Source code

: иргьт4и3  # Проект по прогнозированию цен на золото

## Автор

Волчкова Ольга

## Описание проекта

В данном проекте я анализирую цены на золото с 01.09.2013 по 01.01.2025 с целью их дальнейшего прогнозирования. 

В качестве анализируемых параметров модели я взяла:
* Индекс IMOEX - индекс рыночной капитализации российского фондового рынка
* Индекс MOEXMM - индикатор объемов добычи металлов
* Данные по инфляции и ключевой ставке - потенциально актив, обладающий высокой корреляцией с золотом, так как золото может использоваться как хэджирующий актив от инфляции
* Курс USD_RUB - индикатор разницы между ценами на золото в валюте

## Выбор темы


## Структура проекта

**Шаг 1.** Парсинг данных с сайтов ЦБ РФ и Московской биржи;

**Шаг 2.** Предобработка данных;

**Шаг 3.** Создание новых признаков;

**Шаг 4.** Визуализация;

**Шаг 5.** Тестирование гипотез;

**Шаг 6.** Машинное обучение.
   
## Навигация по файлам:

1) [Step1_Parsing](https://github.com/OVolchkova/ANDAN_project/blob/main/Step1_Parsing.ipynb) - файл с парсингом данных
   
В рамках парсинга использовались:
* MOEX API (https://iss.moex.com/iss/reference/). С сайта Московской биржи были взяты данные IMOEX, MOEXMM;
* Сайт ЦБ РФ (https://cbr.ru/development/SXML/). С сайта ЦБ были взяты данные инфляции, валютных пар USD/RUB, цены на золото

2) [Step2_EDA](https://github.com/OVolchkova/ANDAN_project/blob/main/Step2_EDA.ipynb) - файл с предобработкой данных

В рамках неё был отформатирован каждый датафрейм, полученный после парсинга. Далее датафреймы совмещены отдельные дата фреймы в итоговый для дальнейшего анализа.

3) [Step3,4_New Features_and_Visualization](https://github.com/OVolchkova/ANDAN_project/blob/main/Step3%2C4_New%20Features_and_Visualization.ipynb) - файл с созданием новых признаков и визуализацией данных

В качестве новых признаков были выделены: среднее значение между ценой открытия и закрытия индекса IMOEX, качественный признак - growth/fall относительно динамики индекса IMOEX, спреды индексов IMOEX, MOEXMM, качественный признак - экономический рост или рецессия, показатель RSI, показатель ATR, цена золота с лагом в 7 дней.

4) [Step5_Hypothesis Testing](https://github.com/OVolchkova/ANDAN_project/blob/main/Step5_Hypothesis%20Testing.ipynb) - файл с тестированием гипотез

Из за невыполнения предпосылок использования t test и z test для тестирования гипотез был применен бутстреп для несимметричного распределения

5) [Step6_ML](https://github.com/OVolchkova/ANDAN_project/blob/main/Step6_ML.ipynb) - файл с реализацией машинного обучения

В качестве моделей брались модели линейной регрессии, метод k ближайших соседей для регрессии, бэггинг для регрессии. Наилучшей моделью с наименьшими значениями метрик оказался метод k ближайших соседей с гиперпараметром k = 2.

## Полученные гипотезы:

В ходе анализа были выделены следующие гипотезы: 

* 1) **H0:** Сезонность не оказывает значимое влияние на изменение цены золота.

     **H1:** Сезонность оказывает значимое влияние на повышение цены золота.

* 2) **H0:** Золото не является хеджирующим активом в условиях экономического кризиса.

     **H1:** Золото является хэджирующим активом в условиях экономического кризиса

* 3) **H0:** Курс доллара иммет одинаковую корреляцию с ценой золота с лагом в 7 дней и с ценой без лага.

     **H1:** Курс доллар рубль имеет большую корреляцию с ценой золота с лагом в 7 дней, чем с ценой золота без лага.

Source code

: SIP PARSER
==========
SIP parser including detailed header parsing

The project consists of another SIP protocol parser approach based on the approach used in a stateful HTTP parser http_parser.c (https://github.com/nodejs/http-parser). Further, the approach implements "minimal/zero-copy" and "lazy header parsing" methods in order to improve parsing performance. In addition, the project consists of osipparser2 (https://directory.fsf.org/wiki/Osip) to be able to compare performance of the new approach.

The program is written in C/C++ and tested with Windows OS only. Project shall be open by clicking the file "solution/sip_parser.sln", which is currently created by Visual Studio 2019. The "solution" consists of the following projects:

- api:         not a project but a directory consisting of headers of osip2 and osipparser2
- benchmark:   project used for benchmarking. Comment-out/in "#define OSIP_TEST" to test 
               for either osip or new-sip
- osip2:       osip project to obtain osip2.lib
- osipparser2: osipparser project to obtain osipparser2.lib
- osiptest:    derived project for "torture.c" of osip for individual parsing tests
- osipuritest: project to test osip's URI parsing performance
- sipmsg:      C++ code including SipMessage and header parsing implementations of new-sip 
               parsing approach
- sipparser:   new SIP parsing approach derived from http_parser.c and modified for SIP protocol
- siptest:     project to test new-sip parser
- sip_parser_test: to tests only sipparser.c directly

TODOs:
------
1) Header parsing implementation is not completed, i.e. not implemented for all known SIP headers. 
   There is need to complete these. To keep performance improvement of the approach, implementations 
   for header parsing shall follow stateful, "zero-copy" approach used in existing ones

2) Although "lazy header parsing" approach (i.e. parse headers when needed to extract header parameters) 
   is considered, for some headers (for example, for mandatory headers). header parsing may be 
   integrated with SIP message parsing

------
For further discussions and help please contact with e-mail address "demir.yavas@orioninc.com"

_ _ _ _

> **ACTIVITY**: The data must be output in full, exactly as given.

> **OUTPUT OF THE TASK**:
Source code

: иргьт4и3  # Проект по прогнозированию цен на золото

## Автор

Волчкова Ольга

## Описание проекта

В данном проекте я анализирую цены на золото с 01.09.2013 по 01.01.2025 с целью их дальнейшего прогнозирования. 

В качестве анализируемых параметров модели я взяла:
* Индекс IMOEX - индекс рыночной капитализации российского фондового рынка
* Индекс MOEXMM - индикатор объемов добычи металлов
* Данные по инфляции и ключевой ставке - потенциально актив, обладающий высокой корреляцией с золотом, так как золото может использоваться как хэджирующий актив от инфляции
* Курс USD_RUB - индикатор разницы между ценами на золото в валюте

## Выбор темы


## Структура проекта

**Шаг 1.** Парсинг данных с сайтов ЦБ РФ и Московской биржи;

**Шаг 2.** Предобработка данных;

**Шаг 3.** Создание новых признаков;

**Шаг 4.** Визуализация;

**Шаг 5.** Тестирование гипотез;

**Шаг 6.** Машинное обучение.
   
## Навигация по файлам:

1) [Step1_Parsing](https://github.com/OVolchkova/ANDAN_project/blob/main/Step1_Parsing.ipynb) - файл с парсингом данных
   
В рамках парсинга использовались:
* MOEX API (https://iss.moex.com/iss/reference/). С сайта Московской биржи были взяты данные IMOEX, MOEXMM;
* Сайт ЦБ РФ (https://cbr.ru/development/SXML/). С сайта ЦБ были взяты данные инфляции, валютных пар USD/RUB, цены на золото

2) [Step2_EDA](https://github.com/OVolchkova/ANDAN_project/blob/main/Step2_EDA.ipynb) - файл с предобработкой данных

В рамках неё был отформатирован каждый датафрейм, полученный после парсинга. Далее датафреймы совмещены отдельные дата фреймы в итоговый для дальнейшего анализа.

3) [Step3,4_New Features_and_Visualization](https://github.com/OVolchkova/ANDAN_project/blob/main/Step3%2C4_New%20Features_and_Visualization.ipynb) - файл с созданием новых признаков и визуализацией данных

В качестве новых признаков были выделены: среднее значение между ценой открытия и закрытия индекса IMOEX, качественный признак - growth/fall относительно динамики индекса IMOEX, спреды индексов IMOEX, MOEXMM, качественный признак - экономический рост или рецессия, показатель RSI, показатель ATR, цена золота с лагом в 7 дней.

4) [Step5_Hypothesis Testing](https://github.com/OVolchkova/ANDAN_project/blob/main/Step5_Hypothesis%20Testing.ipynb) - файл с тестированием гипотез

Из за невыполнения предпосылок использования t test и z test для тестирования гипотез был применен бутстреп для несимметричного распределения

5) [Step6_ML](https://github.com/OVolchkova/ANDAN_project/blob/main/Step6_ML.ipynb) - файл с реализацией машинного обучения

В качестве моделей брались модели линейной регрессии, метод k ближайших соседей для регрессии, бэггинг для регрессии. Наилучшей моделью с наименьшими значениями метрик оказался метод k ближайших соседей с гиперпараметром k = 2.

## Полученные гипотезы:

В ходе анализа были выделены следующие гипотезы: 

* 1) **H0:** Сезонность не оказывает значимое влияние на изменение цены золота.

     **H1:** Сезонность оказывает значимое влияние на повышение цены золота.

* 2) **H0:** Золото не является хеджирующим активом в условиях экономического кризиса.

     **H1:** Золото является хэджирующим активом в условиях экономического кризиса

* 3) **H0:** Курс доллара иммет одинаковую корреляцию с ценой золота с лагом в 7 дней и с ценой без лага.

     **H1:** Курс доллар рубль имеет большую корреляцию с ценой золота с лагом в 7 дней, чем с ценой золота без лага.

Source code

: SIP PARSER
==========
SIP parser including detailed header parsing

The project consists of another SIP protocol parser approach based on the approach used in a stateful HTTP parser http_parser.c (https://github.com/nodejs/http-parser). Further, the approach implements "minimal/zero-copy" and "lazy header parsing" methods in order to improve parsing performance. In addition, the project consists of osipparser2 (https://directory.fsf.org/wiki/Osip) to be able to compare performance of the new approach.

The program is written in C/C++ and tested with Windows OS only. Project shall be open by clicking the file "solution/sip_parser.sln", which is currently created by Visual Studio 2019. The "solution" consists of the following projects:

- api:         not a project but a directory consisting of headers of osip2 and osipparser2
- benchmark:   project used for benchmarking. Comment-out/in "#define OSIP_TEST" to test 
               for either osip or new-sip
- osip2:       osip project to obtain osip2.lib
- osipparser2: osipparser project to obtain osipparser2.lib
- osiptest:    derived project for "torture.c" of osip for individual parsing tests
- osipuritest: project to test osip's URI parsing performance
- sipmsg:      C++ code including SipMessage and header parsing implementations of new-sip 
               parsing approach
- sipparser:   new SIP parsing approach derived from http_parser.c and modified for SIP protocol
- siptest:     project to test new-sip parser
- sip_parser_test: to tests only sipparser.c directly

TODOs:
------
1) Header parsing implementation is not completed, i.e. not implemented for all known SIP headers. 
   There is need to complete these. To keep performance improvement of the approach, implementations 
   for header parsing shall follow stateful, "zero-copy" approach used in existing ones

2) Although "lazy header parsing" approach (i.e. parse headers when needed to extract header parameters) 
   is considered, for some headers (for example, for mandatory headers). header parsing may be 
   integrated with SIP message parsing

------
For further discussions and help please contact with e-mail address "demir.yavas@orioninc.com"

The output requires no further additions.